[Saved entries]
=== Section Start ===
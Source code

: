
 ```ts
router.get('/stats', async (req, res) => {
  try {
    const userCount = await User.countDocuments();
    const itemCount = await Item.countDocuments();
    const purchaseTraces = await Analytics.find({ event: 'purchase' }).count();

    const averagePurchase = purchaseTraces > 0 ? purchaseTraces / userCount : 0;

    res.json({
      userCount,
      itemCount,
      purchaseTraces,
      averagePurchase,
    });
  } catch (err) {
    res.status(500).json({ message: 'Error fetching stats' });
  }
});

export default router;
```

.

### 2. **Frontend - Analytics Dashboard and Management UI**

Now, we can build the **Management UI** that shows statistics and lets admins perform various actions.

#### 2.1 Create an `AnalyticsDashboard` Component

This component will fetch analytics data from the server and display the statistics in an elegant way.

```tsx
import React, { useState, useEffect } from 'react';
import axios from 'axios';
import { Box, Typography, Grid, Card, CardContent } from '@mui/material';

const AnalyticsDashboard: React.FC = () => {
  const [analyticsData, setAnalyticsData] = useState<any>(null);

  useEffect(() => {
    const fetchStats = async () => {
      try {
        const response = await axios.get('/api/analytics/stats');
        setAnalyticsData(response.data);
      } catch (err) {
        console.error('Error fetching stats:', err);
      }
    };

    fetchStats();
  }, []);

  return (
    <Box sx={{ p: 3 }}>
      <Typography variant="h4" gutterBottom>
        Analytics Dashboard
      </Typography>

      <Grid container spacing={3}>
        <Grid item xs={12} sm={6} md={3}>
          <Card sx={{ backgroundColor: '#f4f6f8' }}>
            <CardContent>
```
=== Section End ===
=== Section Start ===
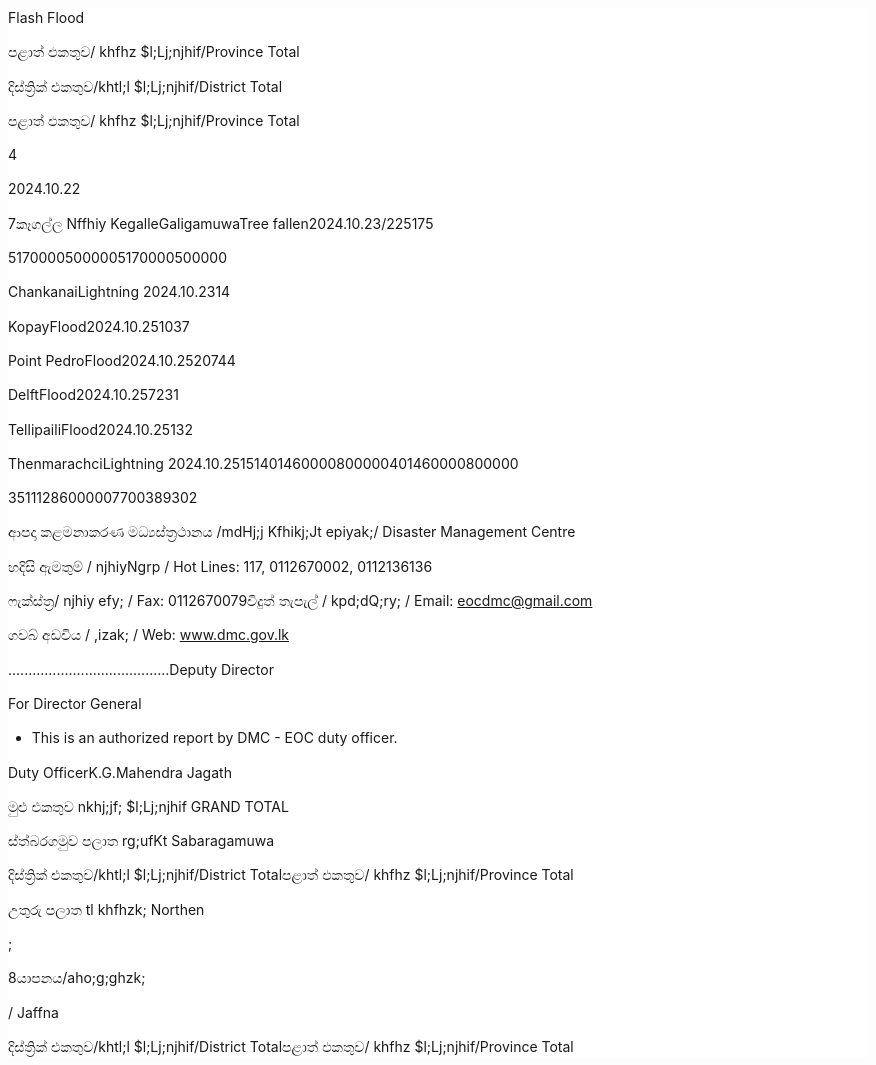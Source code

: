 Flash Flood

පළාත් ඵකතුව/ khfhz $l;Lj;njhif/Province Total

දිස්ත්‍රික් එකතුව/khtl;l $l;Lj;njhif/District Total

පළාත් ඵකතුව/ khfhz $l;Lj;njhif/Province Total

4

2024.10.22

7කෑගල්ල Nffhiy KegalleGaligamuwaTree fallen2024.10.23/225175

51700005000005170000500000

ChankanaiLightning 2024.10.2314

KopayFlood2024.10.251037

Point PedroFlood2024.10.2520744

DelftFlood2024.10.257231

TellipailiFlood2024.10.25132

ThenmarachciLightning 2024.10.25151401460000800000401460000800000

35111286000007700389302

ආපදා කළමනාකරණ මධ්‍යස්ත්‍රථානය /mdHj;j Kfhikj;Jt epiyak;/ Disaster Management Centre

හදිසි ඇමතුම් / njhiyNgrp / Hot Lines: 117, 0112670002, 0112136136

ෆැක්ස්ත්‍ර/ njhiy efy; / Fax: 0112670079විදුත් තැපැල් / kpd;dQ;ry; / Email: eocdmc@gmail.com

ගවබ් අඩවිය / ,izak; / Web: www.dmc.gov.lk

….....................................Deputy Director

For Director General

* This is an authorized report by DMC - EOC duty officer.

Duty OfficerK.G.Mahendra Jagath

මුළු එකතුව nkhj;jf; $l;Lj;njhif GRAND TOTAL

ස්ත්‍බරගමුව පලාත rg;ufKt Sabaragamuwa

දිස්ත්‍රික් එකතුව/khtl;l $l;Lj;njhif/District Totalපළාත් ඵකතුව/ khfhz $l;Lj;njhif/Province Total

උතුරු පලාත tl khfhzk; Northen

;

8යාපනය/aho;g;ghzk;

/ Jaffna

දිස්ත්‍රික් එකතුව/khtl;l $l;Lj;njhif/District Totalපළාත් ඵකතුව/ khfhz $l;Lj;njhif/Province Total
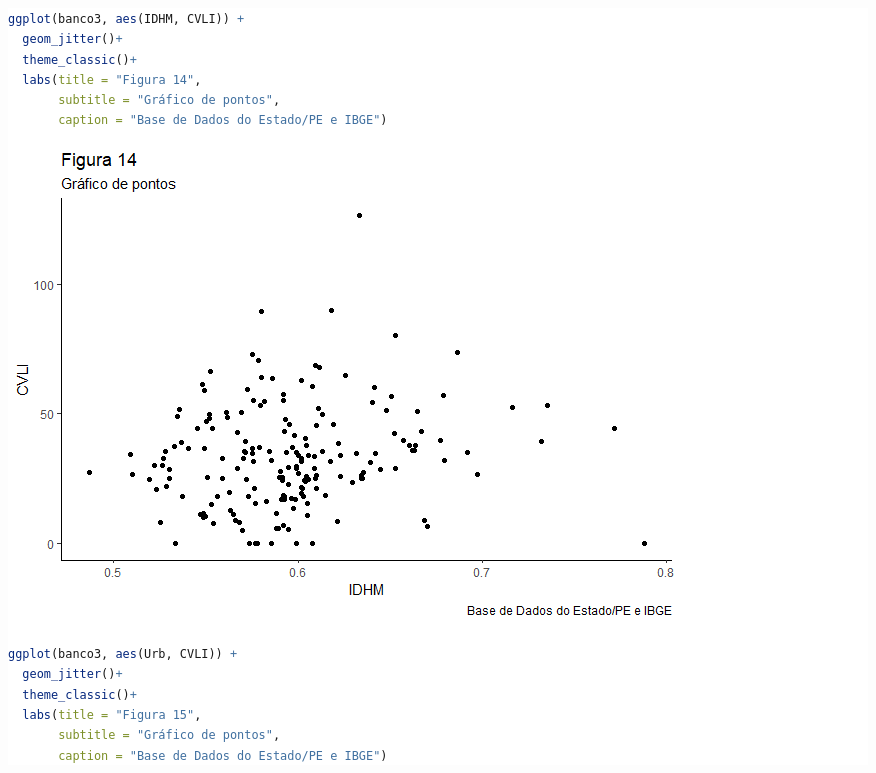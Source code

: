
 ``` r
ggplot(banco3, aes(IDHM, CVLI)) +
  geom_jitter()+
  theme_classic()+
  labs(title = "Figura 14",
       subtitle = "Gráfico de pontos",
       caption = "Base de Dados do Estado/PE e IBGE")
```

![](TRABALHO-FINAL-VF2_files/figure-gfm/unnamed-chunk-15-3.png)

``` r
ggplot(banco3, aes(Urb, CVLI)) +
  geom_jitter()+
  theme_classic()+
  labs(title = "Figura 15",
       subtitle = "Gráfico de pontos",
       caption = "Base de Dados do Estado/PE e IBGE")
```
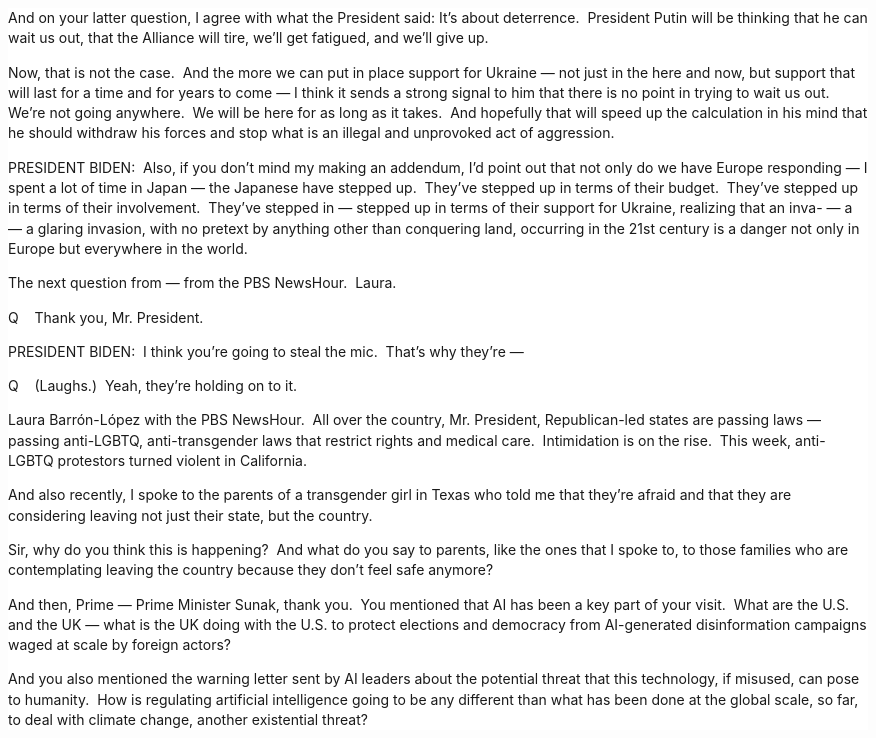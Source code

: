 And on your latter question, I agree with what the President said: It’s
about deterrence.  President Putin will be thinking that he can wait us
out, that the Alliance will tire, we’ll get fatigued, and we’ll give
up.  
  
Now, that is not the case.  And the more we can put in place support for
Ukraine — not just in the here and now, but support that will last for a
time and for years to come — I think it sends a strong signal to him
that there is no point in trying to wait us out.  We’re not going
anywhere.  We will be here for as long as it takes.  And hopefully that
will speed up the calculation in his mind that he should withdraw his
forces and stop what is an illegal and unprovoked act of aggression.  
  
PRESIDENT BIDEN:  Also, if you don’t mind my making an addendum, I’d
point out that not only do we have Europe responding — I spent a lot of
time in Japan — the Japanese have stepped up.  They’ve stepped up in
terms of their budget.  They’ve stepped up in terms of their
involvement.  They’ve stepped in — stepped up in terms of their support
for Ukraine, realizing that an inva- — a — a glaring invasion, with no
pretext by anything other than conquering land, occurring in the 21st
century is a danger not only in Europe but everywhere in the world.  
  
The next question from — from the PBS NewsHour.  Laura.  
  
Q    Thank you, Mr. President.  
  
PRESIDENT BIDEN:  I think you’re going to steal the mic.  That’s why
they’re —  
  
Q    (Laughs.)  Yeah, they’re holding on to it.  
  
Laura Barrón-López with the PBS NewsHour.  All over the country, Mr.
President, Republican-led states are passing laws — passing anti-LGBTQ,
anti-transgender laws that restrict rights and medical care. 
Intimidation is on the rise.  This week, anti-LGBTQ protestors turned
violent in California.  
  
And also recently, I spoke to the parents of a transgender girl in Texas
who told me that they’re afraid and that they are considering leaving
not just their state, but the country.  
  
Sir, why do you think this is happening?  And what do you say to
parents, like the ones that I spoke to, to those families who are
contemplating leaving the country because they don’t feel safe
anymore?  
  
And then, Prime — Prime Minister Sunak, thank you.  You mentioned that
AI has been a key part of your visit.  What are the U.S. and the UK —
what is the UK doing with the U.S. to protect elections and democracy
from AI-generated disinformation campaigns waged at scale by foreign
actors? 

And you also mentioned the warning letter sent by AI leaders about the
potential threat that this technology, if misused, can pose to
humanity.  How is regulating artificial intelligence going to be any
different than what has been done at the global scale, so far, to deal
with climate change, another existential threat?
=== Section End ===
=== Section Start ===
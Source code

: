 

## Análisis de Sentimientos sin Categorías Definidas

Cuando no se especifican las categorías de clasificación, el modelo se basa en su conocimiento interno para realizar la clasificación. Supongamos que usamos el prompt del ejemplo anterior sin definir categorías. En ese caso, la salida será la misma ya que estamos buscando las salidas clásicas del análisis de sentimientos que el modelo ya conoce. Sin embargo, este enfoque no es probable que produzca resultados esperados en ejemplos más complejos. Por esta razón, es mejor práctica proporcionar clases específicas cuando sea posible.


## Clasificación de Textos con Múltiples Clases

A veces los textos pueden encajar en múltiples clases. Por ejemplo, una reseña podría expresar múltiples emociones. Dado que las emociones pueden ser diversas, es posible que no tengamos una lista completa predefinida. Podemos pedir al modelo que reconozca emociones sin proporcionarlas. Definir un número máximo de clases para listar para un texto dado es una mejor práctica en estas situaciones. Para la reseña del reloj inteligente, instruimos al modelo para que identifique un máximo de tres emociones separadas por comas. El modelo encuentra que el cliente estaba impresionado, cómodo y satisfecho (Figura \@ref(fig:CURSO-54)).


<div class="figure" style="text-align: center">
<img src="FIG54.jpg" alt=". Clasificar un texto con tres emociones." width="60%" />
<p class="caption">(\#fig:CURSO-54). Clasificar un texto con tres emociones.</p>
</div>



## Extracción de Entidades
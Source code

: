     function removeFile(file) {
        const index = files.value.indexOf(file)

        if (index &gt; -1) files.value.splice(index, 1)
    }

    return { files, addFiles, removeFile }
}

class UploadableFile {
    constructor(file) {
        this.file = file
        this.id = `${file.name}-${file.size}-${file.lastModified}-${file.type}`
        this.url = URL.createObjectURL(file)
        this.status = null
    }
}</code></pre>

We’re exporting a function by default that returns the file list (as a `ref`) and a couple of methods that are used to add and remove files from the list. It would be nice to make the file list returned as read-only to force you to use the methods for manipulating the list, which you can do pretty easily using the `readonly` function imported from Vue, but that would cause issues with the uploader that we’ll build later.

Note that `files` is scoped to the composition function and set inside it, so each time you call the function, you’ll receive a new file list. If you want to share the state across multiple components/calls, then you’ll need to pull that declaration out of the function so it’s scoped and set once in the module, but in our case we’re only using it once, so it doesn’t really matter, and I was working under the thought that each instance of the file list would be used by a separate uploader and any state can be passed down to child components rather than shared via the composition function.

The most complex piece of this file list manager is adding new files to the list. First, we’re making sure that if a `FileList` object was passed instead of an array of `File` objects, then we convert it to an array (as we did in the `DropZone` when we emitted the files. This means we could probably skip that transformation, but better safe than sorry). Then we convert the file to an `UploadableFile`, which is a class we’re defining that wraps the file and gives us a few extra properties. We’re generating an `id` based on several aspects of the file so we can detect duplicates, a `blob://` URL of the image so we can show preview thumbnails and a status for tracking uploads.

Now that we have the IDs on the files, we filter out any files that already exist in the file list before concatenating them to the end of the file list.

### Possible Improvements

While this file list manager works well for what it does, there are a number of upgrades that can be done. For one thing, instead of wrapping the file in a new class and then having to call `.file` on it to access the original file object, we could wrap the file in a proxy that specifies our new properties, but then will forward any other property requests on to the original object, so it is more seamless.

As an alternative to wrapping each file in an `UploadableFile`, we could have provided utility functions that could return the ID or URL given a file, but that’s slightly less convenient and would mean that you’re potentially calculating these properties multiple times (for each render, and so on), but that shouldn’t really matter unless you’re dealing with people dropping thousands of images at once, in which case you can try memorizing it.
=== Section End ===
**Task:**
The required output is every line above that contains the string "Error".

**Output of the exercise:**
    res.status(500).json({ message: 'Error fetching stats' });
        console.error('Error fetching stats:', err);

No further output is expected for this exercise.